Mood and heuristics: The influence of happy and sad states on sensitivity and bias in stereotyping
Journal/Book: J Personal Soc Psychol. 2000; 78: 750 First St NE, Washington, DC 20002-4242, USA. Amer Psychological Assoc. 1005-1023.
Abstract: The influence of mood states on the propensity to use heuristics as expressed in stereotypes was examined using signal detection statistics. Participants experienced happy, neutral, or sad moods and ''remembered'' whether names connoting race (African American, European American) belonged to social categories (criminal, politician, basketball player). Positive mood increased reliance on heuristics, indexed by higher false identification of members of stereotyped groups.

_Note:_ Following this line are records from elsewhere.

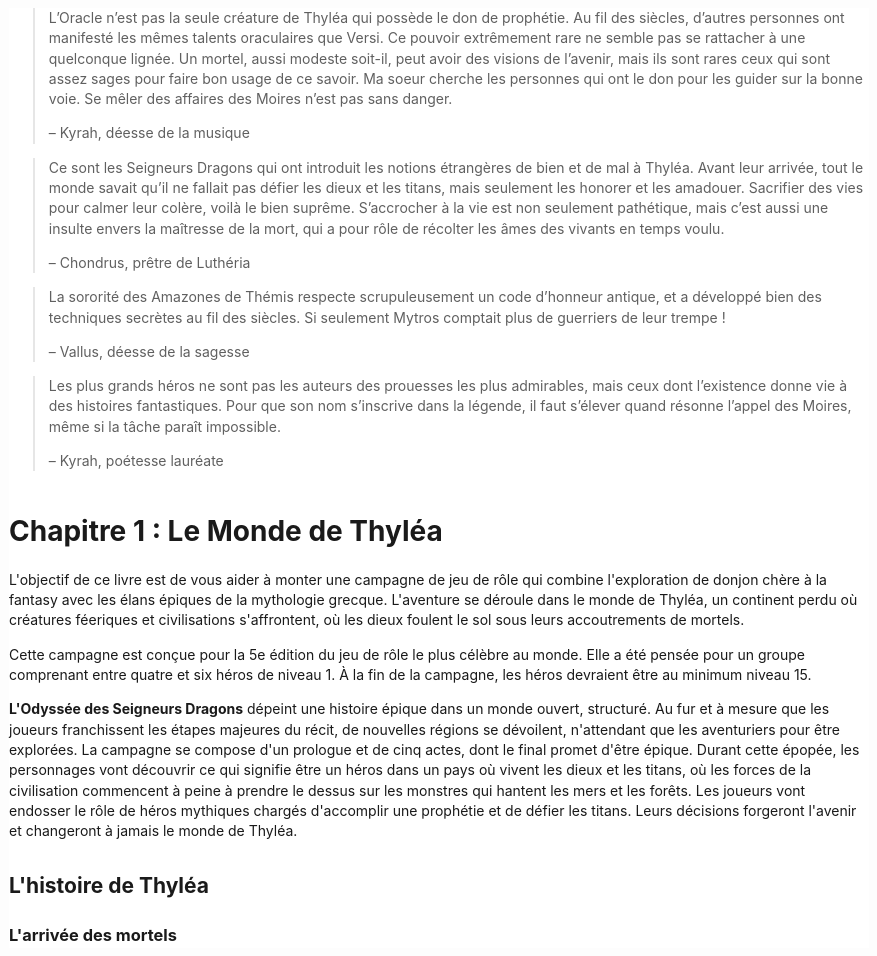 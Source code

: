 > L’Oracle n’est pas la seule créature de Thyléa qui possède le don de prophétie. Au fil des siècles, d’autres personnes ont manifesté les mêmes talents oraculaires que Versi. Ce pouvoir extrêmement rare ne semble pas se rattacher à une quelconque lignée. Un mortel, aussi modeste soit-il, peut avoir des visions de l’avenir, mais ils sont rares ceux qui sont assez sages pour faire bon usage de ce savoir. Ma soeur cherche les personnes qui ont le don pour les guider sur la bonne voie. Se mêler des affaires des Moires n’est pas sans danger. 
> 
> – Kyrah, déesse de la musique

> Ce sont les Seigneurs Dragons qui ont introduit les notions étrangères de bien et de mal à Thyléa. Avant leur arrivée, tout le monde savait qu’il ne fallait pas défier les dieux et les titans, mais seulement les honorer et les amadouer. Sacrifier des vies pour calmer leur colère, voilà le bien suprême. S’accrocher à la vie est non seulement pathétique, mais c’est aussi une insulte envers la maîtresse de la mort, qui a pour rôle de récolter les âmes des vivants en temps voulu. 
>
> – Chondrus, prêtre de Luthéria

> La sororité des Amazones de Thémis respecte scrupuleusement un code d’honneur antique, et a développé bien des techniques secrètes au fil des siècles. Si seulement Mytros comptait plus de guerriers de leur trempe !
>
> – Vallus, déesse de la sagesse

> Les plus grands héros ne sont pas les auteurs des prouesses les plus admirables, mais ceux dont l’existence donne vie à des histoires fantastiques. Pour que son nom s’inscrive dans la légende, il faut s’élever quand résonne l’appel des Moires, même si la tâche paraît impossible. 
>
> – Kyrah, poétesse lauréate 
# Chapitre 1 : Le Monde de Thyléa

L'objectif de ce livre est de vous aider à monter une campagne de jeu de rôle qui combine l'exploration de donjon chère à la fantasy avec les élans épiques de la mythologie grecque. L'aventure se déroule dans le monde de Thyléa, un continent perdu où créatures féeriques et civilisations s'affrontent, où les dieux foulent le sol sous leurs accoutrements de mortels.

Cette campagne est conçue pour la 5e édition du jeu de rôle le plus célèbre au monde. Elle a été pensée pour un groupe comprenant entre quatre et six héros de niveau 1. À la fin de la campagne, les héros devraient être au minimum niveau 15.

**L'Odyssée des Seigneurs Dragons** dépeint une histoire épique dans un monde ouvert, structuré. Au fur et à mesure que les joueurs franchissent les étapes majeures du récit, de nouvelles régions se dévoilent, n'attendant que les aventuriers pour être explorées. La campagne se compose d'un prologue et de cinq actes, dont le final promet d'être épique. Durant cette épopée, les personnages vont découvrir ce qui signifie être un héros dans un pays où vivent les dieux et les titans, où les forces de la civilisation commencent à peine à prendre le dessus sur les monstres qui hantent les mers et les forêts. Les joueurs vont endosser le rôle de héros mythiques chargés d'accomplir une prophétie et de défier les titans. Leurs décisions forgeront l'avenir et changeront à jamais le monde de Thyléa.

## L'histoire de Thyléa

### L'arrivée des mortels
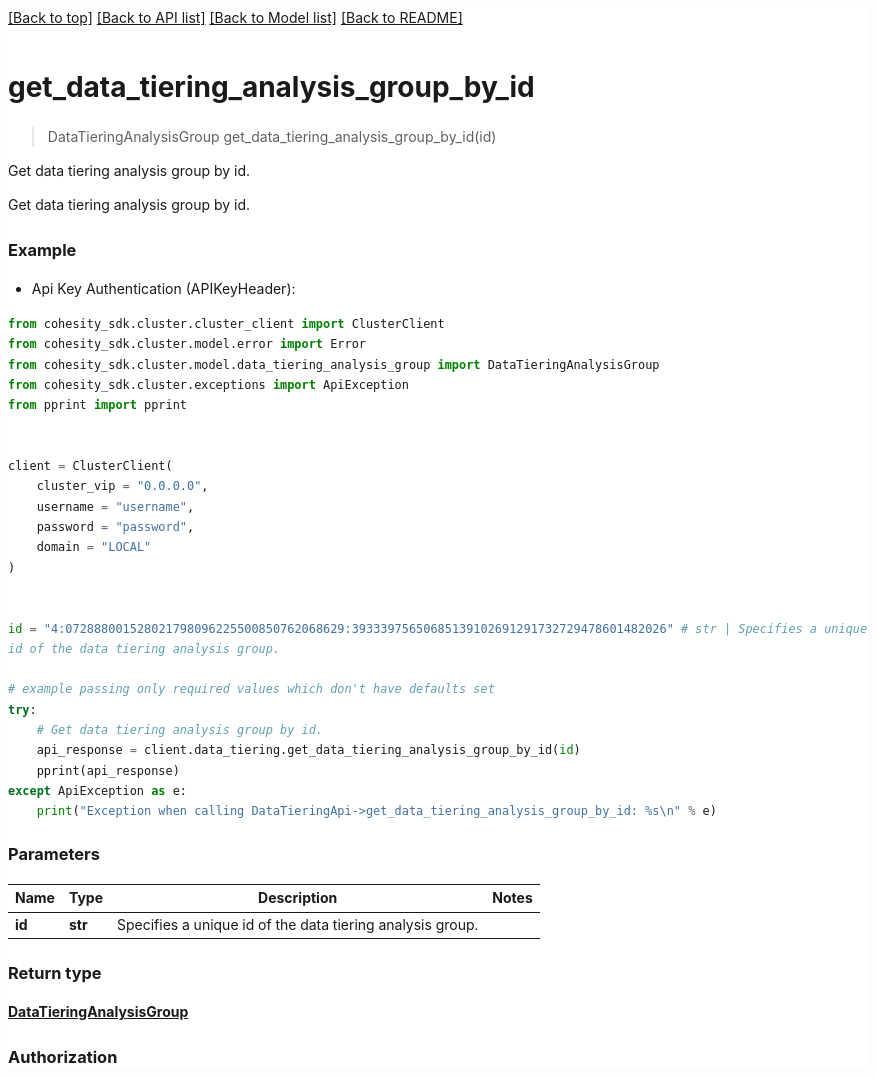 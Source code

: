 [[Back to top]](#) [[Back to API list]](../README.md#documentation-for-api-endpoints) [[Back to Model list]](../README.md#documentation-for-models) [[Back to README]](../README.md)

# **get_data_tiering_analysis_group_by_id**
> DataTieringAnalysisGroup get_data_tiering_analysis_group_by_id(id)

Get data tiering analysis group by id.

Get data tiering analysis group by id.

### Example

* Api Key Authentication (APIKeyHeader):
```python
from cohesity_sdk.cluster.cluster_client import ClusterClient
from cohesity_sdk.cluster.model.error import Error
from cohesity_sdk.cluster.model.data_tiering_analysis_group import DataTieringAnalysisGroup
from cohesity_sdk.cluster.exceptions import ApiException
from pprint import pprint


client = ClusterClient(
	cluster_vip = "0.0.0.0",
	username = "username",
	password = "password",
	domain = "LOCAL"
)


id = "4:072888001528021798096225500850762068629:39333975650685139102691291732729478601482026" # str | Specifies a unique id of the data tiering analysis group.

# example passing only required values which don't have defaults set
try:
	# Get data tiering analysis group by id.
	api_response = client.data_tiering.get_data_tiering_analysis_group_by_id(id)
	pprint(api_response)
except ApiException as e:
	print("Exception when calling DataTieringApi->get_data_tiering_analysis_group_by_id: %s\n" % e)
```


### Parameters

Name | Type | Description  | Notes
------------- | ------------- | ------------- | -------------
 **id** | **str**| Specifies a unique id of the data tiering analysis group. |

### Return type

[**DataTieringAnalysisGroup**](DataTieringAnalysisGroup.md)

### Authorization
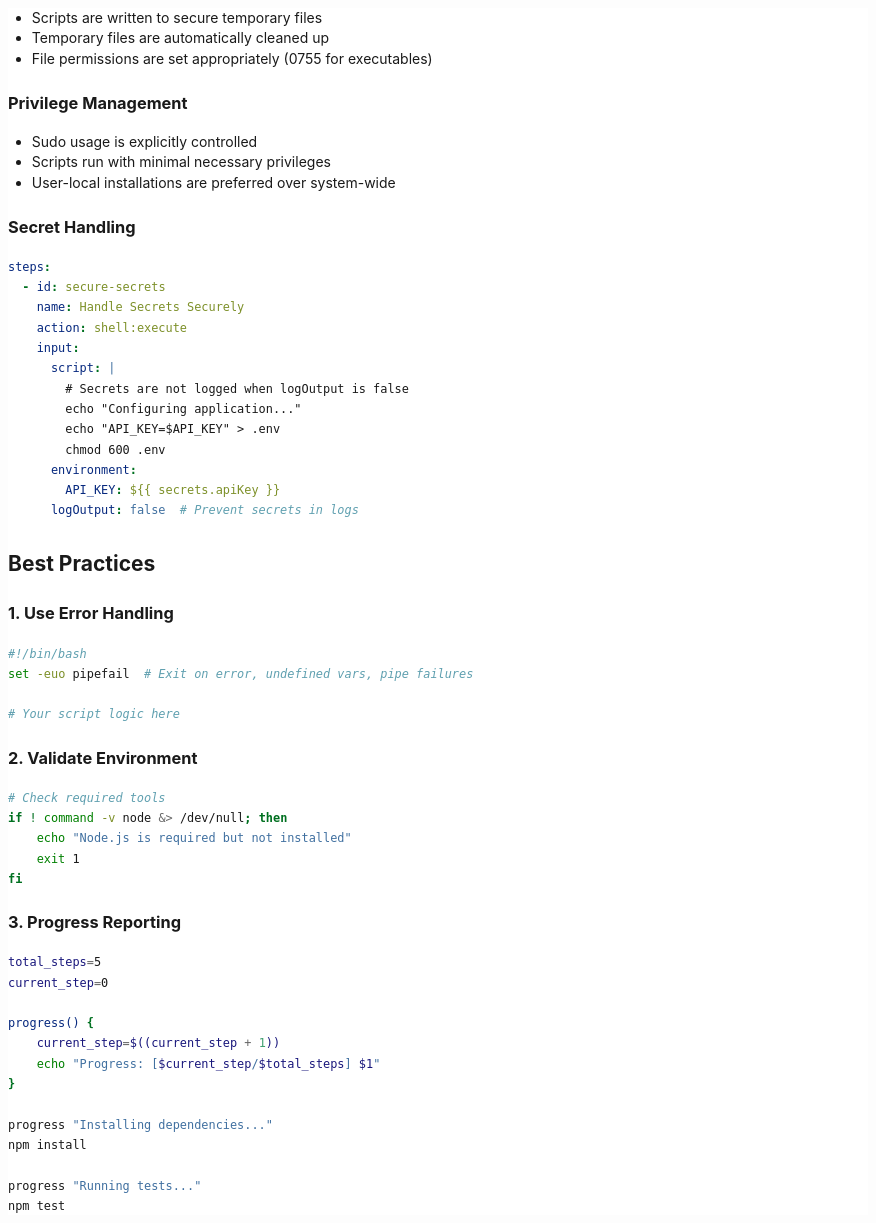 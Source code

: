 - Scripts are written to secure temporary files
- Temporary files are automatically cleaned up
- File permissions are set appropriately (0755 for executables)

### Privilege Management

- Sudo usage is explicitly controlled
- Scripts run with minimal necessary privileges
- User-local installations are preferred over system-wide

### Secret Handling

```yaml
steps:
  - id: secure-secrets
    name: Handle Secrets Securely
    action: shell:execute
    input:
      script: |
        # Secrets are not logged when logOutput is false
        echo "Configuring application..."
        echo "API_KEY=$API_KEY" > .env
        chmod 600 .env
      environment:
        API_KEY: ${{ secrets.apiKey }}
      logOutput: false  # Prevent secrets in logs
```

## Best Practices

### 1. Use Error Handling

```bash
#!/bin/bash
set -euo pipefail  # Exit on error, undefined vars, pipe failures

# Your script logic here
```

### 2. Validate Environment

```bash
# Check required tools
if ! command -v node &> /dev/null; then
    echo "Node.js is required but not installed"
    exit 1
fi
```

### 3. Progress Reporting

```bash
total_steps=5
current_step=0

progress() {
    current_step=$((current_step + 1))
    echo "Progress: [$current_step/$total_steps] $1"
}

progress "Installing dependencies..."
npm install

progress "Running tests..."
npm test
```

Positive mood lowered sensitivity (d'), even among relative experts, and shifted bias (beta) or criterion to be more lenient for stereotypical names. In contrast, sad mood did not disrupt sensitivity and, in fact, revealed the use of a stricter criterion compared with baseline mood. Results support theories that characterize happy mood as a mental state that predisposes reliance on heuristics and sad mood as dampening such reliance.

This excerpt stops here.